* **Exercise prompt**:
Set down the records that follow exactly and completely.
(Dataset extract Opens)
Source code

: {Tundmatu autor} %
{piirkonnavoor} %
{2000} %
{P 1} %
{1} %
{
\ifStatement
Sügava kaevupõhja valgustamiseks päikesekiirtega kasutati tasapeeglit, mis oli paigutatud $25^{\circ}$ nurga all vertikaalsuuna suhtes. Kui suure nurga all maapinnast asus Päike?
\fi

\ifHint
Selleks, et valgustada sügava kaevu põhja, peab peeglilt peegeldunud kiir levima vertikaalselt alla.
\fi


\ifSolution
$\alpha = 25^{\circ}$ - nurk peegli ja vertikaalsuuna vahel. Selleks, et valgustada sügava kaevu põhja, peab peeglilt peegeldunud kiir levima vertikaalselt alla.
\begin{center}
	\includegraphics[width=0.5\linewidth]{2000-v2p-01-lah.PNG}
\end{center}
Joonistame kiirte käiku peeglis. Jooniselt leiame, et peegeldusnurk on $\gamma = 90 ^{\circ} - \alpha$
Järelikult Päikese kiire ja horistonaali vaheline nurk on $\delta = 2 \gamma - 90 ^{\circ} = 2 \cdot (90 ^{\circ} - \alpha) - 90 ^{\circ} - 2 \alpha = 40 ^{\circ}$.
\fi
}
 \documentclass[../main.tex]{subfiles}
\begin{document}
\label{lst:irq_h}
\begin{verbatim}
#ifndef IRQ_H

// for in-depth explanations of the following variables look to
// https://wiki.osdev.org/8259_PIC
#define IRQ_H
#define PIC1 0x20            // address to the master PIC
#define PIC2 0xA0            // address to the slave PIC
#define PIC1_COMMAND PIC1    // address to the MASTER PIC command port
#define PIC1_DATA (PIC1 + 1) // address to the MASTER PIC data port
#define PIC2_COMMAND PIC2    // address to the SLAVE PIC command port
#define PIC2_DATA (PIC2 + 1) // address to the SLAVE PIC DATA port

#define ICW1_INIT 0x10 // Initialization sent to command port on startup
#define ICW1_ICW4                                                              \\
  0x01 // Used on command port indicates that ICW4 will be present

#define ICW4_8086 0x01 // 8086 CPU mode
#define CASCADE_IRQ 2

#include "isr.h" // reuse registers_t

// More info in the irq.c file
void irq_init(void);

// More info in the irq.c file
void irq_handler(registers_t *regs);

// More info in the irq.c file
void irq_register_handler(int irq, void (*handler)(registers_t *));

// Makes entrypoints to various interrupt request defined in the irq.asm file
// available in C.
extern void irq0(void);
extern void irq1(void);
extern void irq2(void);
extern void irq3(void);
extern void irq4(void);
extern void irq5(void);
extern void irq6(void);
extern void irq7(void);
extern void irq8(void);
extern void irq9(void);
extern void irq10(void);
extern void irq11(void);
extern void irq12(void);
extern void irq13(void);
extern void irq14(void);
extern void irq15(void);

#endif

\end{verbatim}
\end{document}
(Dataset extract Closes)
* **Answer space**:
Source code

: {Tundmatu autor} %
{piirkonnavoor} %
{2000} %
{P 1} %
{1} %
{
\ifStatement
Sügava kaevupõhja valgustamiseks päikesekiirtega kasutati tasapeeglit, mis oli paigutatud $25^{\circ}$ nurga all vertikaalsuuna suhtes. Kui suure nurga all maapinnast asus Päike?
\fi

\ifHint
Selleks, et valgustada sügava kaevu põhja, peab peeglilt peegeldunud kiir levima vertikaalselt alla.
\fi


\ifSolution
$\alpha = 25^{\circ}$ - nurk peegli ja vertikaalsuuna vahel. Selleks, et valgustada sügava kaevu põhja, peab peeglilt peegeldunud kiir levima vertikaalselt alla.
\begin{center}
	\includegraphics[width=0.5\linewidth]{2000-v2p-01-lah.PNG}
\end{center}
Joonistame kiirte käiku peeglis. Jooniselt leiame, et peegeldusnurk on $\gamma = 90 ^{\circ} - \alpha$
Järelikult Päikese kiire ja horistonaali vaheline nurk on $\delta = 2 \gamma - 90 ^{\circ} = 2 \cdot (90 ^{\circ} - \alpha) - 90 ^{\circ} - 2 \alpha = 40 ^{\circ}$.
\fi
}
 \documentclass[../main.tex]{subfiles}
\begin{document}
\label{lst:irq_h}
\begin{verbatim}
#ifndef IRQ_H

// for in-depth explanations of the following variables look to
// https://wiki.osdev.org/8259_PIC
#define IRQ_H
#define PIC1 0x20            // address to the master PIC
#define PIC2 0xA0            // address to the slave PIC
#define PIC1_COMMAND PIC1    // address to the MASTER PIC command port
#define PIC1_DATA (PIC1 + 1) // address to the MASTER PIC data port
#define PIC2_COMMAND PIC2    // address to the SLAVE PIC command port
#define PIC2_DATA (PIC2 + 1) // address to the SLAVE PIC DATA port

#define ICW1_INIT 0x10 // Initialization sent to command port on startup
#define ICW1_ICW4                                                              \\
  0x01 // Used on command port indicates that ICW4 will be present

#define ICW4_8086 0x01 // 8086 CPU mode
#define CASCADE_IRQ 2

#include "isr.h" // reuse registers_t

// More info in the irq.c file
void irq_init(void);

// More info in the irq.c file
void irq_handler(registers_t *regs);

// More info in the irq.c file
void irq_register_handler(int irq, void (*handler)(registers_t *));

// Makes entrypoints to various interrupt request defined in the irq.asm file
// available in C.
extern void irq0(void);
extern void irq1(void);
extern void irq2(void);
extern void irq3(void);
extern void irq4(void);
extern void irq5(void);
extern void irq6(void);
extern void irq7(void);
extern void irq8(void);
extern void irq9(void);
extern void irq10(void);
extern void irq11(void);
extern void irq12(void);
extern void irq13(void);
extern void irq14(void);
extern void irq15(void);

#endif

\end{verbatim}
\end{document}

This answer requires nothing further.